The high watermark is an offset representing a record in a partition.
Most simply said - the high watermark is the newest offset of the SLOWEST in-sync follower replica for your partition. 🐢👈
It’s an important concept that denotes how quickly a new message will be available to your consumer clients.
A consumer can never read messages newer than the high watermark, because otherwise it would read unreplicated messages and risk ghost reads.
In other words - the HWM is the lowest offset that is replicated across all N in-sync replicas.
Since it’s only out of the *in-sync* replicas, the high watermark cannot be millions of records behind.
✅ in-sync replica reminder:
A follower gets kicked out of the in-sync replica set if it hasn’t consumed up to the log end offset of the leader in the last replica_lag_time_max_ms seconds. (30 seconds by default)
Or, more strictly, if it loses zookeeper connection for zookeeper_session_timeout_ms. (18 seconds by default)
So, it is expected that the follower reads the latest offset pretty much all the time.
But. It still may not be instant to catch up, especially in cases where the cluster's throughput limit is pushed.
In performance critical cases, the high watermark catch up may add milliseconds to your e2e latency that you'd want to optimize.
An example config you could tweak to minimize the log end offset and high watermark delta could be increasing the number of replica fetcher threads.

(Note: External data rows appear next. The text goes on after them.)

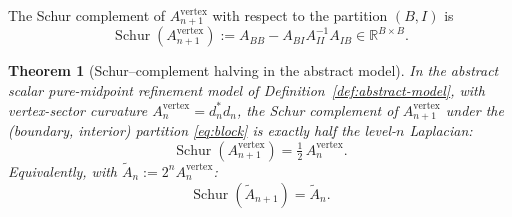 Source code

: \documentclass[11pt]{article}
\theoremstyle{plain}
\newtheorem{theorem}{Theorem}[section]
\theoremstyle{definition}
\theoremstyle{remark}
\newcommand{\R}{\mathbb{R}}
\newcommand{\Schur}{\operatorname{Schur}}
\begin{document}
The Schur complement of $A_{n+1}^{\mathrm{vertex}}$ with respect to
the partition $(B, I)$ is
\begin{equation}\label{eq:SchurDef}
   \Schur(A_{n+1}^{\mathrm{vertex}}) :=
     A_{BB} - A_{BI} A_{II}^{-1} A_{IB}
     \in \R^{B \times B}.
\end{equation}

\begin{theorem}[Schur--complement halving in the abstract model]\label{thm:schur}
In the abstract scalar pure-midpoint refinement model of
Definition~\ref{def:abstract-model}, with vertex-sector curvature
$A_n^{\mathrm{vertex}} = d_n^{*} d_n$, the Schur complement of
$A_{n+1}^{\mathrm{vertex}}$ under the (boundary, interior) partition
\eqref{eq:block} is exactly half the level-$n$ Laplacian:
\begin{equation}\label{eq:schur-half}
   \Schur(A_{n+1}^{\mathrm{vertex}}) =
     \tfrac12 \, A_n^{\mathrm{vertex}}.
\end{equation}
Equivalently, with $\widetilde A_n := 2^n A_n^{\mathrm{vertex}}$:
\begin{equation}\label{eq:schur-tilde}
   \Schur(\widetilde A_{n+1}) = \widetilde A_n.
\end{equation}
\end{theorem}
\end{document}
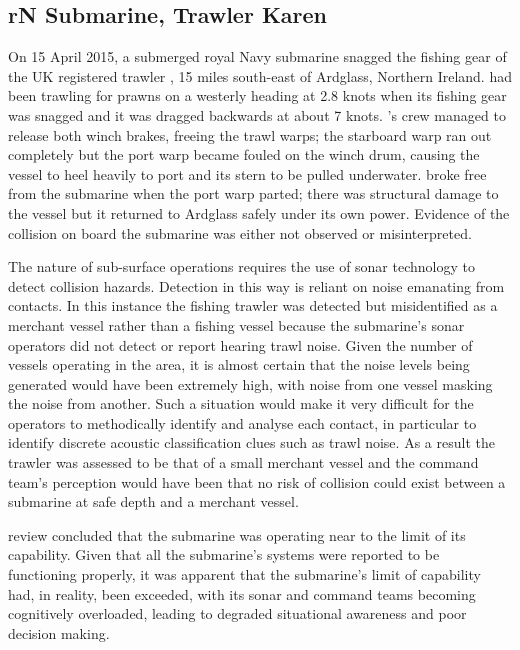 \subsection{rN Submarine, Trawler Karen} \label{bkm:incacc:subtrawler}
On 15 April 2015, a submerged royal Navy submarine snagged the fishing gear of the UK registered trawler , 15 miles south-east of Ardglass, Northern Ireland.  had been trawling for prawns on a westerly heading at 2.8 knots when its fishing gear was snagged and it was dragged backwards at about 7 knots. 's crew managed to release both winch brakes, freeing the trawl warps; the starboard warp ran out completely but the port warp became fouled on the winch drum, causing the vessel to heel heavily to port and its stern to be pulled underwater.  broke free from the submarine when the port warp parted; there was structural damage to the vessel but it returned to Ardglass safely under its own power. Evidence of the collision on board the submarine was either not observed or misinterpreted. 

The nature of sub-surface operations requires the use of sonar technology to detect collision hazards. Detection in this way is reliant on noise emanating from contacts. In this instance the fishing trawler was detected but misidentified as a merchant vessel rather than a fishing vessel because the submarine's sonar operators did not detect or report hearing trawl noise. Given the number of vessels operating in the area, it is almost certain that the noise levels being generated would have been extremely high, with noise from one vessel masking the noise from another. Such a situation would make it very difficult for the  operators to methodically identify and analyse each contact, in particular to identify discrete acoustic classification clues such as trawl noise. As a result the trawler was assessed to be that of a small merchant vessel and the command team's perception would have been that no risk of collision could exist between a submarine at safe depth and a merchant vessel. 

review concluded that the submarine was operating near to the limit of its capability. Given that all the submarine's systems were reported to be functioning properly, it was apparent that the submarine's limit of capability had, in reality, been exceeded, with its sonar and command teams becoming cognitively overloaded, leading to degraded situational awareness and poor decision making.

A subtle, but important note is that the high watermark gets bumped only on the second fetch request by the follower. 💡
i.e if in request 1 the follower reads offset X, it’s only on receipt of request 2 that the leader bumps the high watermark to X.
Why?
Because that’s the only way for certain to know that the follower received the response from 1 and persisted it successfully.
The leader needs to see the subsequent fetch request requesting records from offset X+.
That’s more or less it!
You just learned an important, core Kafka concept in under 2 minutes!